In previous centuries, Irish artists
frequently looked to London for sources of patronage;
hence it is unsurprising that this is where the oldest
auction houses handling Irish works of art - Christie's
and Sotheby's - are based. These two also control a staggering
95% of the art-saleroom business worldwide.4
James Christie founded the business which still bears
his name in 1766. Whilst Christie's have never opened
an office in the Republic of Ireland, they have for many
decades conducted country-house sales in conjunction with
local auctioneers such as Hamilton and Hamilton (now HOK5)
and Mealy's. They have also long employed the services
of local representatives such as Desmond FitzGerald, the
Knight of Glin, who would arrange for individual works
to be shipped to London to be included in a range of specialist
auctions. Up until 1996, Irish works were included in
Christie's 'British and Irish' sales, usually constituting
approximately a quarter of the works in each sale.
Sotheby's was founded in 1744 by
one Samuel Baker, a book auctioneer, and it was in this
field that Sotheby's remained until the 1860s, when under
the direction of Baker's nephew, John Sotheby, the firm
diversified into such collecting areas as prints, medals
and coins. By the time of the First World War they were
concentrating on Old Master paintings and drawings, then
a booming growth area, and their reputation as fine-art
auctioneers began then. Sotheby's first established an
office in Dublin in the late 1970s, with Gertrude Hunt
(later co-founder of the Hunt Museum in Limerick), glass
expert Mary Boydell, Lord Henry Mount Charles and his
cousin Nick Nicholson (now consultant to HOK Fine Art)

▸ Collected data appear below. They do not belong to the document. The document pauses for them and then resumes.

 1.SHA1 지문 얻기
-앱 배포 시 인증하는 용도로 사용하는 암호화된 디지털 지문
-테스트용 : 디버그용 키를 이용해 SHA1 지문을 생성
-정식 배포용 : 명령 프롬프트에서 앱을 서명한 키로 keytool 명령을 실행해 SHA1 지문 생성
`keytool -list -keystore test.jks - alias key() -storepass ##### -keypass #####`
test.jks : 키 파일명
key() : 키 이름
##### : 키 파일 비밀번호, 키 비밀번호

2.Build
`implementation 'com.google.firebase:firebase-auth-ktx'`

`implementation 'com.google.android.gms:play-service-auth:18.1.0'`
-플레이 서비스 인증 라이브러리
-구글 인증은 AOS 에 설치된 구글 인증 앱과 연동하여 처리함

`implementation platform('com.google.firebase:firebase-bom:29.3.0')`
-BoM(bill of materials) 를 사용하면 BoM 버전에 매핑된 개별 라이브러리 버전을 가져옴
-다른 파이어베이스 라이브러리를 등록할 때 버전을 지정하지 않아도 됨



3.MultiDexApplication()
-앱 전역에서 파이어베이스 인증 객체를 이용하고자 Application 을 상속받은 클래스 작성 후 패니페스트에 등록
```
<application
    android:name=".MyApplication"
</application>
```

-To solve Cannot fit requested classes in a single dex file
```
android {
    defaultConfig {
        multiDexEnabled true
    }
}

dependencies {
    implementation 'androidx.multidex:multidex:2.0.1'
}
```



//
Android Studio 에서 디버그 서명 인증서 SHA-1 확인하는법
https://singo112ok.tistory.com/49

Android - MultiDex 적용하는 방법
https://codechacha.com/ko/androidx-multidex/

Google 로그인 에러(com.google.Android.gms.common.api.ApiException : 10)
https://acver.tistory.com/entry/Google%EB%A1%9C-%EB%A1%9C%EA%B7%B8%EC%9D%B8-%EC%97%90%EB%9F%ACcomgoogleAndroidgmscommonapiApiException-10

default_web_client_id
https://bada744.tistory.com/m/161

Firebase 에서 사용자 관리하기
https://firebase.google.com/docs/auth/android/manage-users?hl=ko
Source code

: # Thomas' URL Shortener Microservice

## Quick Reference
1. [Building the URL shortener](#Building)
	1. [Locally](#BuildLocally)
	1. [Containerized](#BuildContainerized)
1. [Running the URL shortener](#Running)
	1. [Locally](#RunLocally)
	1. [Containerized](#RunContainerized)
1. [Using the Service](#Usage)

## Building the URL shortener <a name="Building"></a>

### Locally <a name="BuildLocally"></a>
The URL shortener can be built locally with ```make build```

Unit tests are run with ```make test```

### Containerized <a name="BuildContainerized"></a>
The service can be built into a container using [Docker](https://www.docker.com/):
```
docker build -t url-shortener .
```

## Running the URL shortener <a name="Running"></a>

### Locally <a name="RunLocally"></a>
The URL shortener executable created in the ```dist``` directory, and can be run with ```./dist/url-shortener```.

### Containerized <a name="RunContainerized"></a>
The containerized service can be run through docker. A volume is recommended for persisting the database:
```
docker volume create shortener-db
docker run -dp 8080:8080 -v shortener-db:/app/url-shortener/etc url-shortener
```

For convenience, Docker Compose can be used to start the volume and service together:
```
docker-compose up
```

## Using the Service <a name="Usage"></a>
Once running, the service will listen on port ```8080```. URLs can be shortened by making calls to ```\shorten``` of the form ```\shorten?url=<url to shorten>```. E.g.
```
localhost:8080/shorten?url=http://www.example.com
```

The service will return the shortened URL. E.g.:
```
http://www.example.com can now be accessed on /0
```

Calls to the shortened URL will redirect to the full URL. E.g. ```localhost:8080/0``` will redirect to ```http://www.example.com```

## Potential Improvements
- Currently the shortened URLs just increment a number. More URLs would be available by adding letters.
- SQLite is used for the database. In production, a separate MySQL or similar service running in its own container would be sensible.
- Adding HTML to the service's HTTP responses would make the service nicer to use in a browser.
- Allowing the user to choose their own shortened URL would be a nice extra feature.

all acting as representatives. Their first major auction
was the controversial sale of the contents of Clonbrock
House in 1976.6
Soon afterwards they moved offices to Slane Castle, where
at the invitation of Lord Mount Charles they held four
auctions of "Irish silver, antiquities, glass, decorative
art and paintings," from 1978-1981. Nancy Bergin, administrator
for Sotheby's at the time, recalls these as "great events,"
with Irish goods sourced mainly from English collections
attracting large crowds of local and international (primarily
American) bidders.7
However, interest lay mainly in Irish decorative arts
such as Belleek china, Waterford glass and Georgian silver.
Irish paintings fetched relatively low prices; for instance,
oils by Jack Yeats, which would now be valued in excess
of half a million euros, sold for IR£3,000 - 5,000. The
reasons for the demise of the Slane Castle sales are unclear,
but seem to lie partly in the introduction of VAT on items
imported from the UK, and partly due to the growing strength
of sterling over the punt, resulting in Irish vendors
preferred to sell their goods to London.
Throughout the 1980s and the first
half of the '90s, Sotheby's sold Irish pictures as part
of their British sales. In 1995, at a time of relative
instability in the art market following the boom-time
eighties, they launched their much-vaunted 'Irish Sale'.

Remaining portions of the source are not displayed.